* I told subscribers about this committee posting by Speaker Madigan yesterday. Here’s Leader Durkin’s response…
Dear Speaker Madigan,
During our Leaders’ meetings this week, we discussed the importance of enacting reforms to create jobs and grow our economy. Employment in Illinois is flat over the past decade, and we continue to lose manufacturing jobs while neighboring states expand. Without reforms that spur economic growth, increase employment, and bring new tax revenue through growth, Illinois will continue to suffer from structural budget deficits year after year.
Governor Rauner presented us with his ideas to create jobs, lower property taxes, and improve our schools. In Wednesday’s Leaders’ meeting, we discussed a specific proposal to lower workers’ compensation costs, understanding that Illinois’s costly, uncompetitive workers’ compensation system is one of the primary reasons that employers have left Illinois or choose not to relocate or expand here.
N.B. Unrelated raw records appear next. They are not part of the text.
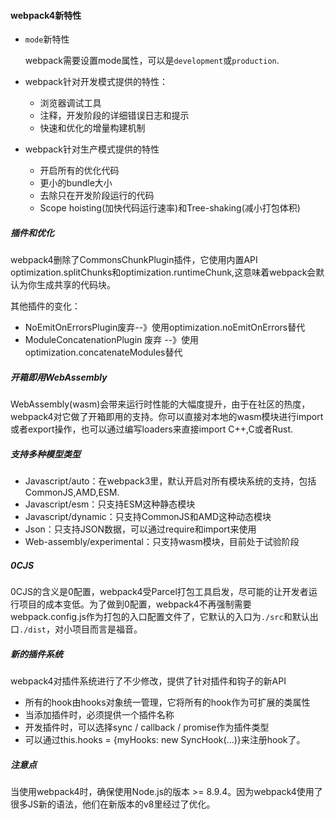 #### webpack4新特性

- `mode`新特性

  webpack需要设置mode属性，可以是`development`或`production`.

- webpack针对开发模式提供的特性：

  - 浏览器调试工具
  - 注释，开发阶段的详细错误日志和提示
  - 快速和优化的增量构建机制

- webpack针对生产模式提供的特性

  - 开启所有的优化代码
  - 更小的bundle大小
  - 去除只在开发阶段运行的代码
  - Scope hoisting(加快代码运行速率)和Tree-shaking(减小打包体积)

##### 插件和优化

webpack4删除了CommonsChunkPlugin插件，它使用内置API optimization.splitChunks和optimization.runtimeChunk,这意味着webpack会默认为你生成共享的代码块。

其他插件的变化：

- NoEmitOnErrorsPlugin废弃--》使用optimization.noEmitOnErrors替代
- ModuleConcatenationPlugin 废弃 --》使用optimization.concatenateModules替代

##### 开箱即用WebAssembly

WebAssembly(wasm)会带来运行时性能的大幅度提升，由于在社区的热度，webpack4对它做了开箱即用的支持。你可以直接对本地的wasm模块进行import或者export操作，也可以通过编写loaders来直接import C++,C或者Rust.

##### 支持多种模型类型

- Javascript/auto：在webpack3里，默认开启对所有模块系统的支持，包括CommonJS,AMD,ESM.
- Javascript/esm：只支持ESM这种静态模块
- Javascript/dynamic：只支持CommonJS和AMD这种动态模块
- Json：只支持JSON数据，可以通过require和import来使用
- Web-assembly/experimental：只支持wasm模块，目前处于试验阶段

##### 0CJS

0CJS的含义是0配置，webpack4受Parcel打包工具启发，尽可能的让开发者运行项目的成本变低。为了做到0配置，webpack4不再强制需要webpack.config.js作为打包的入口配置文件了，它默认的入口为`./src`和默认出口`./dist`，对小项目而言是福音。

##### 新的插件系统

webpack4对插件系统进行了不少修改，提供了针对插件和钩子的新API

- 所有的hook由hooks对象统一管理，它将所有的hook作为可扩展的类属性
- 当添加插件时，必须提供一个插件名称
- 开发插件时，可以选择sync / callback / promise作为插件类型
- 可以通过this.hooks = {myHooks: new SyncHook(...)}来注册hook了。

##### 注意点

当使用webpack4时，确保使用Node.js的版本 >= 8.9.4。因为webpack4使用了很多JS新的语法，他们在新版本的v8里经过了优化。

















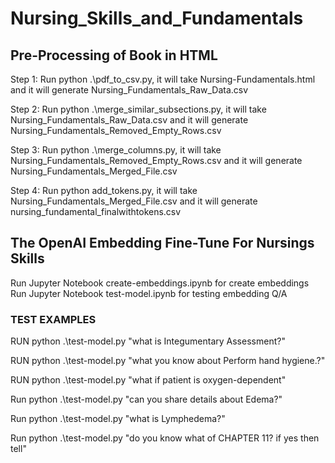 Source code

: # Nursing_Skills_and_Fundamentals

## Pre-Processing of Book in HTML

Step 1: Run python .\pdf_to_csv.py, it will take Nursing-Fundamentals.html and it will generate Nursing_Fundamentals_Raw_Data.csv

Step 2: Run python .\merge_similar_subsections.py, it will take Nursing_Fundamentals_Raw_Data.csv and it will generate Nursing_Fundamentals_Removed_Empty_Rows.csv

Step 3: Run python .\merge_columns.py, it will take Nursing_Fundamentals_Removed_Empty_Rows.csv and it will generate Nursing_Fundamentals_Merged_File.csv

Step 4: Run python add_tokens.py, it will take Nursing_Fundamentals_Merged_File.csv and it will generate nursing_fundamental_finalwithtokens.csv

## The OpenAI Embedding Fine-Tune For Nursings Skills

Run Jupyter Notebook create-embeddings.ipynb for create embeddings
Run Jupyter Notebook test-model.ipynb for testing embedding Q/A

### TEST EXAMPLES 

RUN python .\test-model.py "what is Integumentary Assessment?"

RUN python .\test-model.py "what you know about Perform hand hygiene.?"

RUN python .\test-model.py "what if patient is oxygen-dependent"

Run python .\test-model.py "can you share details about Edema?"

Run python .\test-model.py "what is Lymphedema?"

Run python .\test-model.py "do you know what of CHAPTER 11? if yes then tell"
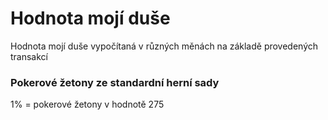 # Hodnota mojí duše
Hodnota mojí duše vypočítaná v různých měnách na základě provedených transakcí

### Pokerové žetony ze standardní herní sady
1% = pokerové žetony v hodnotě 275
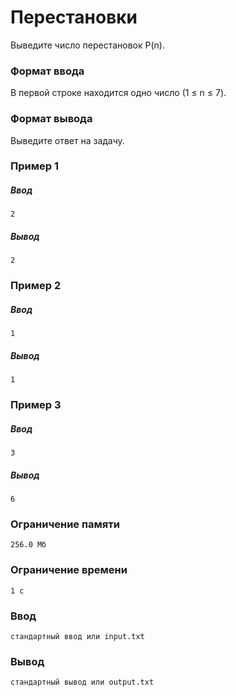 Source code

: # Перестановки

Выведите число перестановок P(n).

### Формат ввода
В первой строке находится одно число (1 ≤ n ≤ 7).

### Формат вывода
Выведите ответ на задачу.

### Пример 1
##### Ввод
    2
##### Вывод
    2

### Пример 2
##### Ввод
    1
##### Вывод
    1

### Пример 3
##### Ввод
    3
##### Вывод
    6

### Ограничение памяти
    256.0 Мб
### Ограничение времени
    1 с
### Ввод
    стандартный ввод или input.txt
### Вывод
    стандартный вывод или output.txt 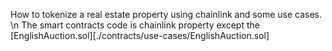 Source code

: How to tokenize a real estate property using chainlink and some use cases. \n
The smart contracts code is chainlink property except the [EnglishAuction.sol][./contracts/use-cases/EnglishAuction.sol]
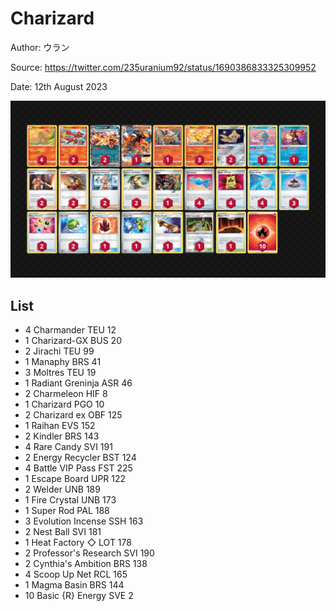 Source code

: # Charizard

Author: ウラン

Source: <https://twitter.com/235uranium92/status/1690386833325309952>

Date: 12th August 2023

![decklist](../../images/OBF/Charizard/1-%20Charizard.png)

## List

* 4 Charmander TEU 12
* 1 Charizard-GX BUS 20
* 2 Jirachi TEU 99
* 1 Manaphy BRS 41
* 3 Moltres TEU 19
* 1 Radiant Greninja ASR 46
* 2 Charmeleon HIF 8
* 1 Charizard PGO 10
* 2 Charizard ex OBF 125
* 1 Raihan EVS 152
* 2 Kindler BRS 143
* 4 Rare Candy SVI 191
* 2 Energy Recycler BST 124
* 4 Battle VIP Pass FST 225
* 1 Escape Board UPR 122
* 2 Welder UNB 189
* 1 Fire Crystal UNB 173
* 1 Super Rod PAL 188
* 3 Evolution Incense SSH 163
* 2 Nest Ball SVI 181
* 1 Heat Factory ◇ LOT 178
* 2 Professor's Research SVI 190
* 2 Cynthia's Ambition BRS 138
* 4 Scoop Up Net RCL 165
* 1 Magma Basin BRS 144
* 10 Basic {R} Energy SVE 2
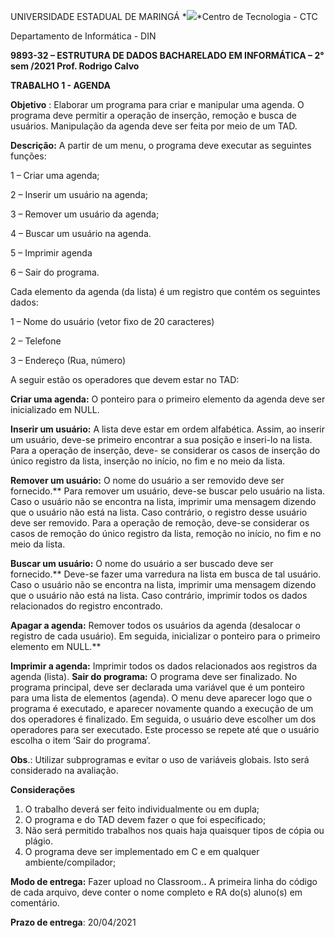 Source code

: UNIVERSIDADE ESTADUAL DE MARINGÁ *![](Aspose.Words.665963ca-63b5-42c7-b218-e0a33425f5c9.001.png)*Centro de Tecnologia - CTC  

Departamento de Informática - DIN

**9893-32 – ESTRUTURA DE DADOS                 BACHARELADO EM INFORMÁTICA – 2° sem /2021 Prof. Rodrigo Calvo** 

**TRABALHO 1 - AGENDA** 

**Objetivo** : Elaborar um programa para criar e manipular uma agenda. O programa deve permitir a operação de inserção, remoção e busca de usuários. Manipulação da agenda deve ser feita por meio de um TAD. 

**Descrição:** A partir de um menu, o programa deve executar as seguintes funções: 

1 – Criar uma agenda; 

2 – Inserir um usuário na agenda; 

3 – Remover um usuário da agenda; 

4 – Buscar um usuário na agenda. 

5 – Imprimir agenda 

6 – Sair do programa. 

Cada elemento da agenda (da lista) é um registro que contém os seguintes dados: 

1 – Nome do usuário (vetor fixo de 20 caracteres) 

2 – Telefone 

3 – Endereço (Rua, número) 

A seguir estão os operadores que devem estar no TAD: 

**Criar uma agenda:** O ponteiro para o primeiro elemento da agenda deve ser inicializado em NULL. 

**Inserir um usuário:** A lista deve estar em ordem alfabética. Assim, ao inserir um usuário, deve-se primeiro encontrar a sua posição e inseri-lo na lista. Para a operação de inserção, deve- se considerar os casos de inserção do único registro da lista, inserção no início, no fim e no meio da lista. 

**Remover um usuário:** O nome do usuário a ser removido deve ser fornecido.** Para remover um usuário, deve-se buscar pelo usuário na lista. Caso o usuário não se encontra na lista, imprimir  uma  mensagem  dizendo  que  o  usuário  não  está  na  lista.  Caso  contrário,  o registro desse usuário deve ser removido. Para a operação de remoção, deve-se considerar os casos de remoção do único registro da lista, remoção no início, no fim e no meio da lista. 

**Buscar um usuário:** O nome do usuário a ser buscado deve ser fornecido.** Deve-se fazer uma varredura na lista em  busca de tal  usuário.  Caso o usuário  não se encontra na lista, imprimir  uma  mensagem  dizendo  que  o  usuário  não  está  na  lista.  Caso  contrário, imprimir todos os dados relacionados do registro encontrado. 

**Apagar a agenda:** Remover todos os usuários da agenda (desalocar o registro de cada usuário). Em seguida, inicializar o ponteiro para o primeiro elemento em NULL.** 

**Imprimir a agenda:** Imprimir todos os dados relacionados aos registros da agenda (lista). **Sair do programa:** O programa deve ser finalizado. No programa principal, deve ser declarada uma variável que é um ponteiro para uma lista de elementos  (agenda).  O  menu  deve  aparecer  logo  que  o  programa  é  executado,  e  aparecer novamente quando a execução de um dos operadores é finalizado. Em seguida, o usuário deve escolher um dos operadores para ser executado. Este processo se repete até que o usuário escolha o item ‘Sair do programa’. 

**Obs**.:  Utilizar  subprogramas  e  evitar  o  uso  de  variáveis  globais.  Isto  será  considerado  na avaliação. 

**Considerações** 

1) O trabalho deverá ser feito individualmente ou em dupla; 
1) O programa e do TAD devem fazer o que foi especificado; 
1) Não será permitido trabalhos nos quais haja quaisquer tipos de cópia ou plágio. 
1) O programa deve ser implementado em C e em qualquer ambiente/compilador; 

**Modo de entrega:** Fazer upload no Classroom.**.** A primeira linha do código de cada arquivo, deve conter o nome completo e RA do(s) aluno(s) em comentário. 

**Prazo de entrega**: 20/04/2021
That proposal was introduced in July 2015, following bipartisan discussions earlier that year.
At the conclusion of our Wednesday meeting, we agreed to return with feedback on the various reform proposals discussed during the meeting. Governor Rauner repeatedly made clear that he has no pre-conditions to a bipartisan agreement on a balanced budget with needed reforms, and he specifically requested your input and ideas. A bipartisan agreement to end this budget impasse will only happen with meaningful negotiations between the legislative leaders and the Governor. Our workers’ compensation reform proposal is a starting point for discussion, not an ultimatum.
So I am surprised to learn that – within hours after the conclusion of our Wednesday meeting – you referred the workers’ compensation reform proposal, House Bill 4248, to the House Labor and Commerce Committee for a hearing on Monday, November 28, 2016. I believe it is premature to hold a hearing on the matter; our goal should be to use the legislation as a starting point for discussion at our Leaders’ meeting that day.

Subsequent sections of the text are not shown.